This section describes the syntax
for "Uniform Resource Locators" (URLs):
that is, basically physical addresses
of objects which are retrievable
using protocols already deployed
on the net. The generic syntax provides
a framework for new schemes for names
to be resolved using as yet undefined
protocols.
The syntax is described in two parts.
Firstly, we give the syntax rules
of a completely specified name; secondly,
we give the rules under which parts
of the name may be omitted in a well-defined
context.
URL syntax
A complete URL consists of a naming
scheme specifier followed by a string
whose format is a function of the
naming scheme. For locators of information
on the internet, a common syntax
is used for the IP address part.
A BNF description of the URL syntax
is given in an a later section. The
components are as follows. Fragment
identifiers and partial URLs are
not involved in the basic URL definition.
To be a Uniform Resource Locator
as currently defined by the URI working
group, the whole string must start
with a constant prefix "URL:". Note
that to save space in this document,
some URLs may have been quoted throughout
without this preprefix.
Scheme
Within the URL of a object, the first
element is the name of the scheme,
separated from the rest of the object
by a colon.
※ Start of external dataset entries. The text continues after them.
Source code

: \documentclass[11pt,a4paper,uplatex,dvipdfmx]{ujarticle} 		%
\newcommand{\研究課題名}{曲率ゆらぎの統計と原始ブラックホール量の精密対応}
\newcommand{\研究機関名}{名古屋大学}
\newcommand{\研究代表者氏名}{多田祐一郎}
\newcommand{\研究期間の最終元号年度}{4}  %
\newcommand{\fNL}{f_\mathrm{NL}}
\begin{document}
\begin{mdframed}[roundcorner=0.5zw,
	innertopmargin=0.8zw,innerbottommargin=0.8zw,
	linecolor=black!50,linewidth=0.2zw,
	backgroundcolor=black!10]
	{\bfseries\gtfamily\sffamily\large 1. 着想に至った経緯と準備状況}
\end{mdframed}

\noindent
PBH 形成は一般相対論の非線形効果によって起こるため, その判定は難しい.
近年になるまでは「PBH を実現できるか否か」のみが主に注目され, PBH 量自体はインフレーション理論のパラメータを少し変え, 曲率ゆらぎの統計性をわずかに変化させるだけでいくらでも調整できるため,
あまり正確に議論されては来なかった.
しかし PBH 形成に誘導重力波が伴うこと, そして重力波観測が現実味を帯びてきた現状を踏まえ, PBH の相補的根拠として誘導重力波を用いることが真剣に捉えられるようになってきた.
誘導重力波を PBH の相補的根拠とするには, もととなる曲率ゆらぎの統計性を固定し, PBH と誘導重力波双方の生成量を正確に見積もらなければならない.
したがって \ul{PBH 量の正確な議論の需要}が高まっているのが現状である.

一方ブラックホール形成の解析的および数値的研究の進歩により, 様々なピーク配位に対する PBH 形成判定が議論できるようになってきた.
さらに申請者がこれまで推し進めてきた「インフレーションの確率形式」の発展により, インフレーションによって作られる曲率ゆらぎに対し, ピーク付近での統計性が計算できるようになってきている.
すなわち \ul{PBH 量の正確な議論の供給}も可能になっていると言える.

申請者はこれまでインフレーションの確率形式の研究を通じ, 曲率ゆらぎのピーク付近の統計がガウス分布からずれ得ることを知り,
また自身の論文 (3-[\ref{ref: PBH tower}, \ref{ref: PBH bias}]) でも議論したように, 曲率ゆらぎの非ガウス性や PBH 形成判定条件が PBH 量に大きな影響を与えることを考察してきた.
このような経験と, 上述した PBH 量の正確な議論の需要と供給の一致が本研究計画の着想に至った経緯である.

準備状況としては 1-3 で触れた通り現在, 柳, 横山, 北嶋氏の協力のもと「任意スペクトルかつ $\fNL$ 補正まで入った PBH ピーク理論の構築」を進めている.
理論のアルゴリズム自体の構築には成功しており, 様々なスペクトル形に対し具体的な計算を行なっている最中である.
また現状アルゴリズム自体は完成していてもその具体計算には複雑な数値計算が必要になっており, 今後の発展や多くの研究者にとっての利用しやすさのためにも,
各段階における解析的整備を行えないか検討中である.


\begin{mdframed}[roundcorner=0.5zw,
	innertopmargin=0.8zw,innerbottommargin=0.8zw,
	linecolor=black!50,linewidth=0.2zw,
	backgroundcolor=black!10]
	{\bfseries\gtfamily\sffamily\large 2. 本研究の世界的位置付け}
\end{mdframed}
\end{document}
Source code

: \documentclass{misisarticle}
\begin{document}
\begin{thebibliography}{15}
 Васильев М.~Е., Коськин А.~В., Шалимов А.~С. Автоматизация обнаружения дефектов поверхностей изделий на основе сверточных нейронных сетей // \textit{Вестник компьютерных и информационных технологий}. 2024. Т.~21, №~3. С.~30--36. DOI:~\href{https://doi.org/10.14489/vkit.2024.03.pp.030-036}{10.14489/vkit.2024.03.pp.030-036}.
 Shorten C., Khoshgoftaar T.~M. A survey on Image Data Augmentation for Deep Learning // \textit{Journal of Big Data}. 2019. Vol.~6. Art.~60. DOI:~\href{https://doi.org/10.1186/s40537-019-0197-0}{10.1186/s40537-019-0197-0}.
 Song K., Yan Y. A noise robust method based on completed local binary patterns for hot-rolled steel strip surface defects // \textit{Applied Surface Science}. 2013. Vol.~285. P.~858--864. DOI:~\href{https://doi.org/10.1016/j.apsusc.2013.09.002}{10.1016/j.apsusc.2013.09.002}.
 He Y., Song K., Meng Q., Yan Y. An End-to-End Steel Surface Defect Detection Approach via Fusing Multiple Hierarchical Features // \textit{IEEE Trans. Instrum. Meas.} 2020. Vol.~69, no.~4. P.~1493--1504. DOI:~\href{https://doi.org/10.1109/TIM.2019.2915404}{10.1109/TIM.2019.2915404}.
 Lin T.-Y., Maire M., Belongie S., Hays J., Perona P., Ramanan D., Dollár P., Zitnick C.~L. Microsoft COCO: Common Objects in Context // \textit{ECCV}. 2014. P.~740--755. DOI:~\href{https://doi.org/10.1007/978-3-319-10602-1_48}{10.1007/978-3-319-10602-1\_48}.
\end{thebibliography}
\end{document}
The rest of the URL follows
the colon in a format depending on
the scheme.
Internet protocol parts
Those schemes which refer to internet
protocols mostly have a common syntax
for the rest of the object name.
This starts with a double slash "//"
to indicate its presence, and continues
until the following slash "/". Within
that section are
- An optional user name,
- if required
(as it is with a few FTP servers).
The password, is present, follows
the user name, separated from it
by a colon; the user name and optional
password are followed by a commercial
at sign "@". The user of user name
and passwords which are public is
discouraged.
- The internet domain name
- of the host
in RFC1037 format (or, optionally
and less advisably, the IP address
as a set of four decimal digits)
- The port number,
- if it is not the
default number for the protocol,
is given in decimal notation after
a colon.
- Path
- The rest of the locator is known
as the "path". It may define details
of how the client should communicate
with the server, including information
to be passed transparently to the
server without any processing by
the client.
The path is interpreted in a manner
dependent on the scheme being used.
Generally, the reserved slash "/"
character (ASCII 2F hex) denotes
a level in a hierarchical structure,
the higher level part to the left
of the slash.
When a system uses a local addressing
scheme, it is useful to provide a
mapping from local addresses into
URLs so that references to objects
within the addressing scheme may
be referred to globally, and possibly
accessed through gateway servers.
Any mapping scheme may be defined
provided it is unambiguous, reversible,
and provides valid URLs. It is recommended
that where hierarchical aspects to
the local naming scheme exist, they
be mapped onto the hierarchical URL
path syntax in order to allow the
partial form to be used.
The following encoding method shall
be used for mapping WAIS, FTP, Prospero
and Gopher addresses onto URLs. Where
the local naming scheme uses octet
values which are not allowed in the
URL, these shall be represented in
the URL by a percent sign "%" followed
by two hexadecimal digits (0-9, A-F)
giving the value for that octet.
This specification makes no assumptions
or requirements about the character
sets, if any, referred to be the
(decoded) octets a URL. Character
codes other than those allowed by
the syntax shall not be used unencoded
in a URL.
The same encoding method may be used
for encoding characters whose use,
although technically allowed in a
URL, would be unwise due to problems
of corruption by imperfect gateways
or misrepresentation due to the use
of variant character sets, or which
would simply be awkward in a given
environment. Because a % sign always
indicates an encoded character, a
URL may be made safer simply by encoding
any characters considered unsafe,
while leaving already encoded characters
still encoded. Similarly, in cases
where a larger set of characters
is acceptable, % signs can be selectively
and reversibly expanded.
The reserved characters shall however
never be arbitrarly encoded and decoded.